3. What is the standard dosing for BACTRIM PEDIATRIC vs INJECTAPAP?

The standard adult dose of BACTRIM PEDIATRIC is: Oral: 160 mg trimethoprim / 800 mg sulfamethoxazole (one DS tablet) every 12 hours for 14 days. For Pneumocystis jirovecii pneumonia: 15-20 mg/kg/day of trimethoprim component divided every 6-8 hours.. The standard adult dose of INJECTAPAP is: 1 g intravenous every 6 hours or 650 mg intravenous every 4 hours; maximum 4 g per day.. Dosing should always be individualized based on indication, renal and hepatic function, age, and other patient factors.

4. Can you take BACTRIM PEDIATRIC and INJECTAPAP together?
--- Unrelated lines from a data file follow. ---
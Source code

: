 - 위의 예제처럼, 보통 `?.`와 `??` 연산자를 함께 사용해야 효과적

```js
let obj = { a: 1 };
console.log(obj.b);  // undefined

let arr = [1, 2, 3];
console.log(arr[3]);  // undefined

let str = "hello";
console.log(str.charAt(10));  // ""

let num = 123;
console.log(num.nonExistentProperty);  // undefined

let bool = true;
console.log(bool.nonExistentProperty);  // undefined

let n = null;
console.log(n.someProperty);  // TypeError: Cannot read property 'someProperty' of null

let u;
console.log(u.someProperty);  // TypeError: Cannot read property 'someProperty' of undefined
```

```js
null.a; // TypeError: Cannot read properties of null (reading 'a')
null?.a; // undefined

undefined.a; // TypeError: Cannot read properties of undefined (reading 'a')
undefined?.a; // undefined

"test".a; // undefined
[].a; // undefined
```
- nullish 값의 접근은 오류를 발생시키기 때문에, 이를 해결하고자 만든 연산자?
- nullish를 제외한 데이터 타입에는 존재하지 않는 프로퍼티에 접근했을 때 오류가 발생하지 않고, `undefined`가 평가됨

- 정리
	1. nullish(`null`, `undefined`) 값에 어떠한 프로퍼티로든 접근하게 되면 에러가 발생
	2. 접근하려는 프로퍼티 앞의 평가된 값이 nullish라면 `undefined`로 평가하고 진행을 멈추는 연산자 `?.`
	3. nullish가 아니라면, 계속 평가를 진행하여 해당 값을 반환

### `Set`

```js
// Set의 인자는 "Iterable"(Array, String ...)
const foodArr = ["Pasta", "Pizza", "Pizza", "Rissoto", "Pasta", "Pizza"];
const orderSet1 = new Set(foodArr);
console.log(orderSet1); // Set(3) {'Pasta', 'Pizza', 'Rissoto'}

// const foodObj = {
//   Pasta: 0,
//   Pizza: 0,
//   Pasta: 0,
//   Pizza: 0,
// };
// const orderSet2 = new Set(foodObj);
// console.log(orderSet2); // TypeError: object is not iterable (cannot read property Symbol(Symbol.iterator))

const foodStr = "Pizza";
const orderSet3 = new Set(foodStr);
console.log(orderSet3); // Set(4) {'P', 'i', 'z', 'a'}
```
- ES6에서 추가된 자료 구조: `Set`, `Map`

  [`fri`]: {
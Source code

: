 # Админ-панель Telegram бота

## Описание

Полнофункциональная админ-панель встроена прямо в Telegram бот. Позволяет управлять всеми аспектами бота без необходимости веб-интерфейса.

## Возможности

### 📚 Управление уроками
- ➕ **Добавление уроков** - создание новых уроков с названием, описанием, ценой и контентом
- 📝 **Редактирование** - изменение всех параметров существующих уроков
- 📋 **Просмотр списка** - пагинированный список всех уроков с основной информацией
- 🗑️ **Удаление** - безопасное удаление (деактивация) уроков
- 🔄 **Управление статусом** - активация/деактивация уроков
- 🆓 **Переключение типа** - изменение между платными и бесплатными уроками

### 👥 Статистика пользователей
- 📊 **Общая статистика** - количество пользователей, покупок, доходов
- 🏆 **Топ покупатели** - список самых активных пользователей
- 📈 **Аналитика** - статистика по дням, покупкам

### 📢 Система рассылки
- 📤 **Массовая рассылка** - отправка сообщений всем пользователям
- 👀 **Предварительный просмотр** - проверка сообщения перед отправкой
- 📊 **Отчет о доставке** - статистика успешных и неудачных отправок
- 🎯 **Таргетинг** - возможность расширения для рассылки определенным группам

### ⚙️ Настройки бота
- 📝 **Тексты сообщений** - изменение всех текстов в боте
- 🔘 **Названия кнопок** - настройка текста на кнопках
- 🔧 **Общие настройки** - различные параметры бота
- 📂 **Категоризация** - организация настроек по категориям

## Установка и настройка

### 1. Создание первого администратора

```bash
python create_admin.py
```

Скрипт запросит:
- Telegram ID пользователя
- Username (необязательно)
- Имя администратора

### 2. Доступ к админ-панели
No direct drug-drug interaction has been formally documented between BACTRIM PEDIATRIC and INJECTAPAP in current clinical databases. However, individual patient risk factors including other medications, organ function, and comorbidities should always be evaluated by a qualified healthcare provider.

5. Are BACTRIM PEDIATRIC and INJECTAPAP safe during pregnancy?

The maternal-fetal safety profiles differ. BACTRIM PEDIATRIC is classified as Category C. First trimester: associated with increased risk of neural tube defects, cardiovascular malformations, and urinary tract anomalies due to folate antagonism (trimethoprim). Second an. INJECTAPAP is classified as Category C. FDA Category C. Acetaminophen crosses the placenta. No evidence of teratogenicity in humans with standard doses. First trimester: limited data suggest no increased risk of major ma. Always consult a maternal-fetal medicine specialist before taking either drug during pregnancy or lactation.